DataType Expressions
In your lazy queries, you may want to reason about the datatypes of columns or expressions used in your queries. DataType expressions allow for the inspection and manipulation of datatypes that are used in your query. The datatypes are resolved during query planning and behave the same as static datatypes during runtime.
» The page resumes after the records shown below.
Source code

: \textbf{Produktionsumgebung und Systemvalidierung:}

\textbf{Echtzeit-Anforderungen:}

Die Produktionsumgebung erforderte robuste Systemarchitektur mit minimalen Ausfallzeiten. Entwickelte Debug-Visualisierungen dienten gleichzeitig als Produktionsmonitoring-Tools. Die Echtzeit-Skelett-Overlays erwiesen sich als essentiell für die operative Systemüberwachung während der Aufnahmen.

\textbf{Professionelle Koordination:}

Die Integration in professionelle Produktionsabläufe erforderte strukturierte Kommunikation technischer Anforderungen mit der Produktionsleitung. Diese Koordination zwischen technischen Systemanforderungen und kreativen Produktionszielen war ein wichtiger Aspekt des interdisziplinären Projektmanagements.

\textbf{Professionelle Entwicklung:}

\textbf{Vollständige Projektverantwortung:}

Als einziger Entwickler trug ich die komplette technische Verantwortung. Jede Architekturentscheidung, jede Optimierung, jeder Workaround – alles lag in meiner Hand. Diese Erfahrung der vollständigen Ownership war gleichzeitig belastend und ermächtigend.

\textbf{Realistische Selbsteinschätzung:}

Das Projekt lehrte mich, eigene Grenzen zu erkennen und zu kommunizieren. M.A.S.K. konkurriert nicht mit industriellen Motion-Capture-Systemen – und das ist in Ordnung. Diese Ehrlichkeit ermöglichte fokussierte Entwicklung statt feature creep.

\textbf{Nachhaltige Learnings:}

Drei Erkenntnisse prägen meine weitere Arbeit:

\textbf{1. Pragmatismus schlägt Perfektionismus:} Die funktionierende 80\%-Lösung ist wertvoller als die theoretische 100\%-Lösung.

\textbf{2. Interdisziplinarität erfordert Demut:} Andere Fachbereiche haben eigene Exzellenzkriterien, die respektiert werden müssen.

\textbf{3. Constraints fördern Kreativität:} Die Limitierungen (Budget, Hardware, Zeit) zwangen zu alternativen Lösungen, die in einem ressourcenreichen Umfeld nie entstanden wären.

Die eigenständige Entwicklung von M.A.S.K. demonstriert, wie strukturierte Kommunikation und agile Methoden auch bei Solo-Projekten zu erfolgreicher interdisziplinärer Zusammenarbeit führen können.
DataType expressions can be especially useful when you don't have full control over input data. This can occur when you try to compartmentalize code, write utility functions or are loading data from heterogeneous data sources. DataType expressions also allow you to express relations between the datatype of expressions or columns.
Basic Usage
DataType expressions often start with pl.dtype_of
. This allows inspecting the datatype of a column
or expression.
dtype_expr = pl.dtype_of("UserID")
# For debugging you can collect the output datatype in a specific context.
schema = pl.Schema({ 'UserID': pl.UInt64, 'Name': pl.String })
dtype_expr.collect_dtype(schema)
These expressions can be manipulated in various ways to transform them into the datatype that you need.
dtype_expr.wrap_in_list().collect_dtype(schema)
dtype_expr.to_signed_integer().collect_dtype(schema)
You can also inspect information about the datatype to use at runtime.
df = schema.to_frame()
df.select(
userid_dtype_name = pl.dtype_of('UserID').display(),
userid_is_signed = pl.dtype_of('UserID').matches(cs.signed_integer()),
)
Expressing relations between datatypes
Datatypes can help with utility functions by being able to express the relation between the output
datatype of two expressions. The following example allows you to express that map_batches
has the
same output datatype as input datatype.
def inspect(expr: pl.Expr) -> pl.Expr:
def print_and_return(s: pl.Series) -> pl.Series:
print(s)
return s
return expr.map_batches(
print_and_return,
# Clarify that the expression returns the same datatype as the input
# datatype.
return_dtype=pl.dtype_of(expr),
)
df = pl.DataFrame({
'UserID': [1, 2, 3, 4, 5],
'Name': ["Alice", "Bob", "Charlie", "Diana", "Ethan"],
})
df.select(inspect(pl.col('Name')))
shape: (5,)
Series: 'Name' [str]
[
"Alice"
"Bob"
"Charlie"
"Diana"
"Ethan"
]
Similarly, you want to express that one column needs to be casted to the datatype of another column.
df = pl.DataFrame({
'UserID': [1, 2, 3, 4, 5],
'Name': ["Alice", "Bob", "Charlie", "Diana", "Ethan"],
}).with_columns(
pl.col('UserID').cast(pl.dtype_of('Name'))
)